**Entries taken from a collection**
--- START ---

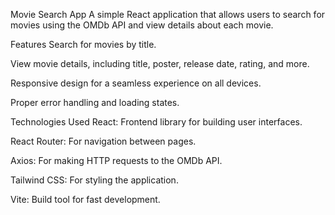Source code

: Movie Search App
A simple React application that allows users to search for movies using the OMDb API and view details about each movie.

Features
Search for movies by title.

View movie details, including title, poster, release date, rating, and more.

Responsive design for a seamless experience on all devices.

Proper error handling and loading states.


Technologies Used
React: Frontend library for building user interfaces.

React Router: For navigation between pages.

Axios: For making HTTP requests to the OMDb API.

Tailwind CSS: For styling the application.

Vite: Build tool for fast development.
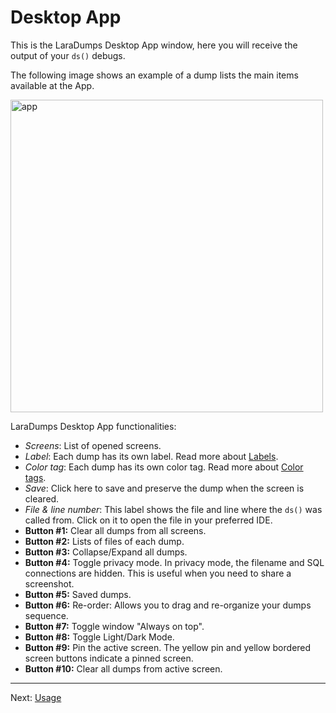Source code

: # Desktop App

This is the LaraDumps Desktop App window, here you will receive the output of your `ds()` debugs.

The following image shows an example of a dump lists the main items available at the App.

<img src="(../../_media/app.png" alt="app" width="500">

LaraDumps Desktop App functionalities:

- *Screens*: List of opened screens.
- *Label*: Each dump has its own label. Read more about [Labels](laravel/debug/usage?id=label).
- *Color tag*: Each dump has its own color tag. Read more about [Color tags](laravel/debug/usage?id=color-tag).
- *Save*: Click here to save and preserve the dump when the screen is cleared.
- *File & line number*: This label shows the file and line where the `ds()` was called from. Click on it to open the file in your preferred IDE.
- **Button #1:** Clear all dumps from all screens.
- **Button #2:** Lists of files of each dump.
- **Button #3:** Collapse/Expand all dumps.
- **Button #4:** Toggle privacy mode. In privacy mode, the filename and SQL connections are hidden. This is useful when you need to share a screenshot.
- **Button #5:** Saved dumps.
- **Button #6:** Re-order: Allows you to drag and re-organize your dumps sequence.
- **Button #7:** Toggle window "Always on top".
- **Button #8:** Toggle Light/Dark Mode.
- **Button #9:** Pin the active screen. The yellow pin and yellow bordered screen buttons indicate a pinned screen.
- **Button #10:** Clear all dumps from active screen.

---

Next: [Usage](laravel/debug/usage.md "Usage")
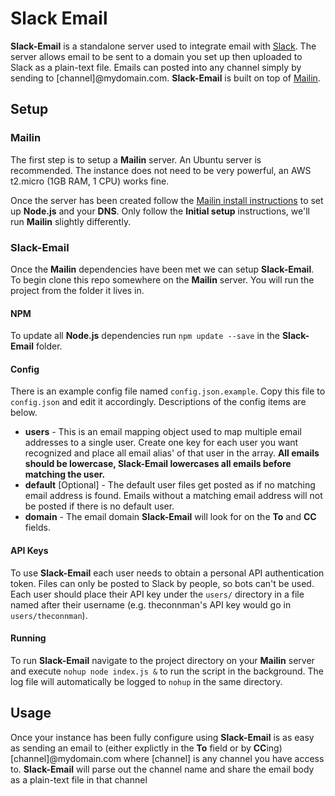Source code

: Slack Email
=========

**Slack-Email** is a standalone server used to integrate email with [Slack](https://slack.com/). The server allows email to be sent to a domain you set up then uploaded to Slack as a plain-text file. Emails can posted into any channel simply by sending to [channel]@mydomain.com. **Slack-Email** is built on top of [Mailin](http://mailin.io/).

## Setup

### Mailin

The first step is to setup a **Mailin** server. An Ubuntu server is recommended. The instance does not need to be very powerful, an AWS t2.micro (1GB RAM, 1 CPU) works fine.

Once the server has been created follow the [Mailin install instructions](http://mailin.io/doc) to set up **Node.js** and your **DNS**. Only follow the **Initial setup** instructions, we'll run **Mailin** slightly differently.

### Slack-Email

Once the **Mailin** dependencies have been met we can setup **Slack-Email**. To begin clone this repo somewhere on the **Mailin** server. You will run the project from the folder it lives in.

#### NPM

To update all **Node.js** dependencies run `npm update --save` in the **Slack-Email** folder.

#### Config

There is an example config file named `config.json.example`. Copy this file to `config.json` and edit it accordingly. Descriptions of the config items are below.

- **users** - This is an email mapping object used to map multiple email addresses to a single user. Create one key for each user you want recognized and place all email alias' of that user in the array. **All emails should be lowercase, Slack-Email lowercases all emails before matching the user.**
- **default** [Optional] - The default user files get posted as if no matching email address is found. Emails without a matching email address will not be posted if there is no default user.
- **domain** - The email domain **Slack-Email** will look for on the **To** and **CC** fields.

#### API Keys

To use **Slack-Email** each user needs to obtain a personal API authentication token. Files can only be posted to Slack by people, so bots can't be used. Each user should place their API key under the `users/` directory in a file named after their username (e.g. theconnman's API key would go in `users/theconnman`).

#### Running

To run **Slack-Email** navigate to the project directory on your **Mailin** server and execute `nohup node index.js &` to run the script in the background. The log file will automatically be logged to `nohup` in the same directory.

## Usage

Once your instance has been fully configure using **Slack-Email** is as easy as sending an email to (either explictly in the **To** field or by **CC**ing) [channel]@mydomain.com where [channel] is any channel you have access to. **Slack-Email** will parse out the channel name and share the email body as a plain-text file in that channel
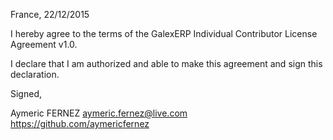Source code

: France, 22/12/2015

I hereby agree to the terms of the GalexERP Individual Contributor License
Agreement v1.0.

I declare that I am authorized and able to make this agreement and sign this
declaration.

Signed,

Aymeric FERNEZ aymeric.fernez@live.com https://github.com/aymericfernez
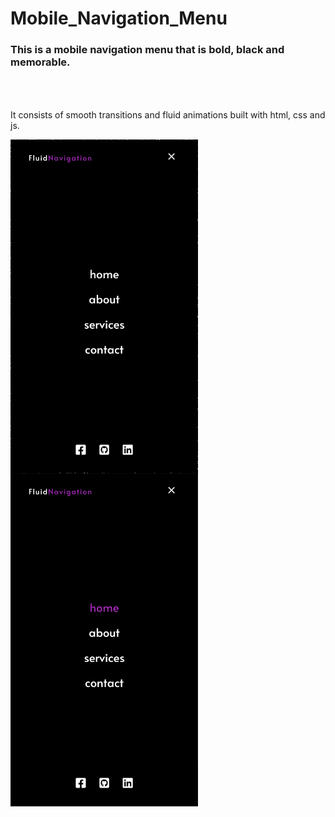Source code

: # Mobile_Navigation_Menu
<h3>This is a mobile navigation menu that is bold, black  and memorable.</h3>
<p style="padding-top:50px;">
  It consists of smooth transitions and fluid animations built with html, css and js.
</p>

<div>
  <img src="screenshots/1.png" align="left" width="300" >
  <img src="screenshots/2.png" align="center" width="300" >
 </div>
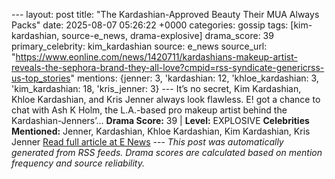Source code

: --- layout: post title: "The Kardashian-Approved Beauty Their MUA Always Packs" date: 2025-08-07 05:26:22 +0000 categories: gossip tags: [kim-kardashian, source-e_news, drama-explosive] drama_score: 39 primary_celebrity: kim_kardashian source: e_news source_url: "https://www.eonline.com/news/1420711/kardashians-makeup-artist-reveals-the-sephora-brand-they-all-love?cmpid=rss-syndicate-genericrss-us-top_stories" mentions: {jenner: 3, 'kardashian: 12, 'khloe_kardashian: 3, 'kim_kardashian: 18, 'kris_jenner: 3} --- It’s no secret, Kim Kardashian, Khloe Kardashian, and Kris Jenner always look flawless. E! got a chance to chat with Ash K Holm, the L.A.-based pro makeup artist behind the Kardashian-Jenners’... **Drama Score:** 39 | **Level:** EXPLOSIVE **Celebrities Mentioned:** Jenner, Kardashian, Khloe Kardashian, Kim Kardashian, Kris Jenner [Read full article at E News](https://www.eonline.com/news/1420711/kardashians-makeup-artist-reveals-the-sephora-brand-they-all-love?cmpid=rss-syndicate-genericrss-us-top_stories) --- *This post was automatically generated from RSS feeds. Drama scores are calculated based on mention frequency and source reliability.*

--- END ---

**Assignment**
Return all records exactly; no pictures.

**Solution below**
Source code

: Movie Search App
A simple React application that allows users to search for movies using the OMDb API and view details about each movie.

Features
Search for movies by title.

View movie details, including title, poster, release date, rating, and more.

Responsive design for a seamless experience on all devices.

Proper error handling and loading states.


Technologies Used
React: Frontend library for building user interfaces.

React Router: For navigation between pages.

Axios: For making HTTP requests to the OMDb API.

Tailwind CSS: For styling the application.

Vite: Build tool for fast development.
Source code

: # Desktop App

This is the LaraDumps Desktop App window, here you will receive the output of your `ds()` debugs.

The following image shows an example of a dump lists the main items available at the App.

<img src="(../../_media/app.png" alt="app" width="500">

LaraDumps Desktop App functionalities:

- *Screens*: List of opened screens.
- *Label*: Each dump has its own label. Read more about [Labels](laravel/debug/usage?id=label).
- *Color tag*: Each dump has its own color tag. Read more about [Color tags](laravel/debug/usage?id=color-tag).
- *Save*: Click here to save and preserve the dump when the screen is cleared.
- *File & line number*: This label shows the file and line where the `ds()` was called from. Click on it to open the file in your preferred IDE.
- **Button #1:** Clear all dumps from all screens.
- **Button #2:** Lists of files of each dump.
- **Button #3:** Collapse/Expand all dumps.
- **Button #4:** Toggle privacy mode. In privacy mode, the filename and SQL connections are hidden. This is useful when you need to share a screenshot.
- **Button #5:** Saved dumps.
- **Button #6:** Re-order: Allows you to drag and re-organize your dumps sequence.
- **Button #7:** Toggle window "Always on top".
- **Button #8:** Toggle Light/Dark Mode.
- **Button #9:** Pin the active screen. The yellow pin and yellow bordered screen buttons indicate a pinned screen.
- **Button #10:** Clear all dumps from active screen.

---

Next: [Usage](laravel/debug/usage.md "Usage")
Source code

: Slack Email
=========

**Slack-Email** is a standalone server used to integrate email with [Slack](https://slack.com/). The server allows email to be sent to a domain you set up then uploaded to Slack as a plain-text file. Emails can posted into any channel simply by sending to [channel]@mydomain.com. **Slack-Email** is built on top of [Mailin](http://mailin.io/).

## Setup

### Mailin

The first step is to setup a **Mailin** server. An Ubuntu server is recommended. The instance does not need to be very powerful, an AWS t2.micro (1GB RAM, 1 CPU) works fine.

Once the server has been created follow the [Mailin install instructions](http://mailin.io/doc) to set up **Node.js** and your **DNS**. Only follow the **Initial setup** instructions, we'll run **Mailin** slightly differently.

### Slack-Email

Once the **Mailin** dependencies have been met we can setup **Slack-Email**. To begin clone this repo somewhere on the **Mailin** server. You will run the project from the folder it lives in.

#### NPM

To update all **Node.js** dependencies run `npm update --save` in the **Slack-Email** folder.

#### Config

There is an example config file named `config.json.example`. Copy this file to `config.json` and edit it accordingly. Descriptions of the config items are below.

- **users** - This is an email mapping object used to map multiple email addresses to a single user. Create one key for each user you want recognized and place all email alias' of that user in the array. **All emails should be lowercase, Slack-Email lowercases all emails before matching the user.**
- **default** [Optional] - The default user files get posted as if no matching email address is found. Emails without a matching email address will not be posted if there is no default user.
- **domain** - The email domain **Slack-Email** will look for on the **To** and **CC** fields.

#### API Keys

To use **Slack-Email** each user needs to obtain a personal API authentication token. Files can only be posted to Slack by people, so bots can't be used. Each user should place their API key under the `users/` directory in a file named after their username (e.g. theconnman's API key would go in `users/theconnman`).

#### Running

To run **Slack-Email** navigate to the project directory on your **Mailin** server and execute `nohup node index.js &` to run the script in the background. The log file will automatically be logged to `nohup` in the same directory.

## Usage

Once your instance has been fully configure using **Slack-Email** is as easy as sending an email to (either explictly in the **To** field or by **CC**ing) [channel]@mydomain.com where [channel] is any channel you have access to. **Slack-Email** will parse out the channel name and share the email body as a plain-text file in that channel
Source code

: France, 22/12/2015

I hereby agree to the terms of the GalexERP Individual Contributor License
Agreement v1.0.

I declare that I am authorized and able to make this agreement and sign this
declaration.

Signed,

Aymeric FERNEZ aymeric.fernez@live.com https://github.com/aymericfernez
Source code

: # Mobile_Navigation_Menu
<h3>This is a mobile navigation menu that is bold, black  and memorable.</h3>
<p style="padding-top:50px;">
  It consists of smooth transitions and fluid animations built with html, css and js.
</p>

<div>
  <img src="screenshots/1.png" align="left" width="300" >
  <img src="screenshots/2.png" align="center" width="300" >
 </div>
Source code

: --- layout: post title: "The Kardashian-Approved Beauty Their MUA Always Packs" date: 2025-08-07 05:26:22 +0000 categories: gossip tags: [kim-kardashian, source-e_news, drama-explosive] drama_score: 39 primary_celebrity: kim_kardashian source: e_news source_url: "https://www.eonline.com/news/1420711/kardashians-makeup-artist-reveals-the-sephora-brand-they-all-love?cmpid=rss-syndicate-genericrss-us-top_stories" mentions: {jenner: 3, 'kardashian: 12, 'khloe_kardashian: 3, 'kim_kardashian: 18, 'kris_jenner: 3} --- It’s no secret, Kim Kardashian, Khloe Kardashian, and Kris Jenner always look flawless. E! got a chance to chat with Ash K Holm, the L.A.-based pro makeup artist behind the Kardashian-Jenners’... **Drama Score:** 39 | **Level:** EXPLOSIVE **Celebrities Mentioned:** Jenner, Kardashian, Khloe Kardashian, Kim Kardashian, Kris Jenner [Read full article at E News](https://www.eonline.com/news/1420711/kardashians-makeup-artist-reveals-the-sephora-brand-they-all-love?cmpid=rss-syndicate-genericrss-us-top_stories) --- *This post was automatically generated from RSS feeds. Drama scores are calculated based on mention frequency and source reliability.*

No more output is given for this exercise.